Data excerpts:
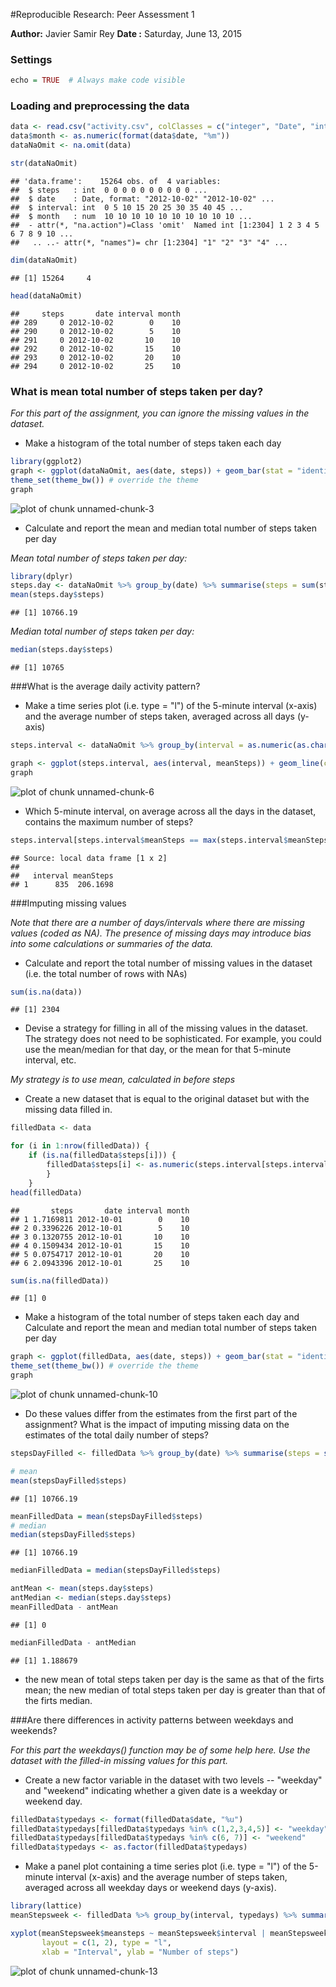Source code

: #Reproducible Research: Peer Assessment 1

**Author:** Javier Samir Rey
**Date  :** Saturday, June 13, 2015

### Settings

```r
echo = TRUE  # Always make code visible
```

### Loading and preprocessing the data

```r
data <- read.csv("activity.csv", colClasses = c("integer", "Date", "integer"))
data$month <- as.numeric(format(data$date, "%m"))
dataNaOmit <- na.omit(data)

str(dataNaOmit)
```

```
## 'data.frame':	15264 obs. of  4 variables:
##  $ steps   : int  0 0 0 0 0 0 0 0 0 0 ...
##  $ date    : Date, format: "2012-10-02" "2012-10-02" ...
##  $ interval: int  0 5 10 15 20 25 30 35 40 45 ...
##  $ month   : num  10 10 10 10 10 10 10 10 10 10 ...
##  - attr(*, "na.action")=Class 'omit'  Named int [1:2304] 1 2 3 4 5 6 7 8 9 10 ...
##   .. ..- attr(*, "names")= chr [1:2304] "1" "2" "3" "4" ...
```

```r
dim(dataNaOmit)
```

```
## [1] 15264     4
```

```r
head(dataNaOmit)
```

```
##     steps       date interval month
## 289     0 2012-10-02        0    10
## 290     0 2012-10-02        5    10
## 291     0 2012-10-02       10    10
## 292     0 2012-10-02       15    10
## 293     0 2012-10-02       20    10
## 294     0 2012-10-02       25    10
```

### What is mean total number of steps taken per day?
*For this part of the assignment, you can ignore the missing values in the dataset.*

* Make a histogram of the total number of steps taken each day

```r
library(ggplot2)
graph <- ggplot(dataNaOmit, aes(date, steps)) + geom_bar(stat = "identity", colour = "Brown", fill = "orange", width = 0.7) + facet_grid(. ~ month, scales = "free") + labs(title = "Histogram of Total Number of Steps Taken Each Day", x = "Dates", y = "Total number of steps")
theme_set(theme_bw()) # override the theme 
graph
```

![plot of chunk unnamed-chunk-3](figure/unnamed-chunk-3-1.png) 

* Calculate and report the mean and median total number of steps taken per day

*Mean total number of steps taken per day:*

```r
library(dplyr)
steps.day <- dataNaOmit %>% group_by(date) %>% summarise(steps = sum(steps))
mean(steps.day$steps)
```

```
## [1] 10766.19
```
*Median total number of steps taken per day:*

```r
median(steps.day$steps)
```

```
## [1] 10765
```

###What is the average daily activity pattern?

* Make a time series plot (i.e. type = "l") of the 5-minute interval (x-axis) and the average number of steps taken, averaged across all days (y-axis)

```r
steps.interval <- dataNaOmit %>% group_by(interval = as.numeric(as.character(interval))) %>% summarise(meanSteps = mean(steps))

graph <- ggplot(steps.interval, aes(interval, meanSteps)) + geom_line(colour = "#66CC99", size = 1) + labs(title = "Time Series Plot", x = "5-Minute Intervals", y = "Average Number of Steps Taken")
graph
```

![plot of chunk unnamed-chunk-6](figure/unnamed-chunk-6-1.png) 

* Which 5-minute interval, on average across all the days in the dataset, contains the maximum number of steps?


```r
steps.interval[steps.interval$meanSteps == max(steps.interval$meanSteps), ]
```

```
## Source: local data frame [1 x 2]
## 
##   interval meanSteps
## 1      835  206.1698
```

###Imputing missing values

*Note that there are a number of days/intervals where there are missing values (coded as NA). The presence of missing days may introduce bias into some calculations or summaries of the data.*

* Calculate and report the total number of missing values in the dataset (i.e. the total number of rows with NAs)


```r
sum(is.na(data))
```

```
## [1] 2304
```

* Devise a strategy for filling in all of the missing values in the dataset. The strategy does not need to be sophisticated. For example, you could use the mean/median for that day, or the mean for that 5-minute interval, etc.

*My strategy is to use mean, calculated in before steps*

* Create a new dataset that is equal to the original dataset but with the missing data filled in.

```r
filledData <- data 

for (i in 1:nrow(filledData)) {
    if (is.na(filledData$steps[i])) {
        filledData$steps[i] <- as.numeric(steps.interval[steps.interval$interval == filledData$interval[i], "meanSteps"])
        }
    }
head(filledData)
```

```
##       steps       date interval month
## 1 1.7169811 2012-10-01        0    10
## 2 0.3396226 2012-10-01        5    10
## 3 0.1320755 2012-10-01       10    10
## 4 0.1509434 2012-10-01       15    10
## 5 0.0754717 2012-10-01       20    10
## 6 2.0943396 2012-10-01       25    10
```

```r
sum(is.na(filledData))
```

```
## [1] 0
```

* Make a histogram of the total number of steps taken each day and Calculate and report the mean and median total number of steps taken per day


```r
graph <- ggplot(filledData, aes(date, steps)) + geom_bar(stat = "identity", colour = "blue", fill = "green", width = 0.7) + facet_grid(. ~ month, scales = "free") + labs(title = "Histogram of Total Number of Steps Taken Each Day", x = "Dates", y = "Total number of steps")
theme_set(theme_bw()) # override the theme 
graph
```

![plot of chunk unnamed-chunk-10](figure/unnamed-chunk-10-1.png) 

* Do these values differ from the estimates from the first part of the assignment? What is the impact of imputing missing data on the estimates of the total daily number of steps?


```r
stepsDayFilled <- filledData %>% group_by(date) %>% summarise(steps = sum(steps))

# mean
mean(stepsDayFilled$steps)
```

```
## [1] 10766.19
```

```r
meanFilledData = mean(stepsDayFilled$steps)
# median
median(stepsDayFilled$steps)
```

```
## [1] 10766.19
```

```r
medianFilledData = median(stepsDayFilled$steps)

antMean <- mean(steps.day$steps)
antMedian <- median(steps.day$steps)
meanFilledData - antMean
```

```
## [1] 0
```

```r
medianFilledData - antMedian
```

```
## [1] 1.188679
```

* the new mean of total steps taken per day is the same as that of the firts mean; the new median of total steps taken per day is greater than that of the firts median.

###Are there differences in activity patterns between weekdays and weekends?

*For this part the weekdays() function may be of some help here. Use the dataset with the filled-in missing values for this part.*

* Create a new factor variable in the dataset with two levels -- "weekday" and "weekend" indicating whether a given date is a weekday or weekend day.


```r
filledData$typedays <- format(filledData$date, "%u")
filledData$typedays[filledData$typedays %in% c(1,2,3,4,5)] <- "weekday"
filledData$typedays[filledData$typedays %in% c(6, 7)] <- "weekend"
filledData$typedays <- as.factor(filledData$typedays)
```

* Make a panel plot containing a time series plot (i.e. type = "l") of the 5-minute interval (x-axis) and the average number of steps taken, averaged across all weekday days or weekend days (y-axis).


```r
library(lattice)
meanStepsweek <- filledData %>% group_by(interval, typedays) %>% summarise(meansteps = mean(steps))  

xyplot(meanStepsweek$meansteps ~ meanStepsweek$interval | meanStepsweek$typedays, 
       layout = c(1, 2), type = "l", 
       xlab = "Interval", ylab = "Number of steps")
```

![plot of chunk unnamed-chunk-13](figure/unnamed-chunk-13-1.png)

■ **Instructions to follow**:
Which lines of the records above hold the word "What"? Copy each of them.

■ **Reply to the exercise**:
### What is mean total number of steps taken per day?
###What is the average daily activity pattern?
* Do these values differ from the estimates from the first part of the assignment? What is the impact of imputing missing data on the estimates of the total daily number of steps?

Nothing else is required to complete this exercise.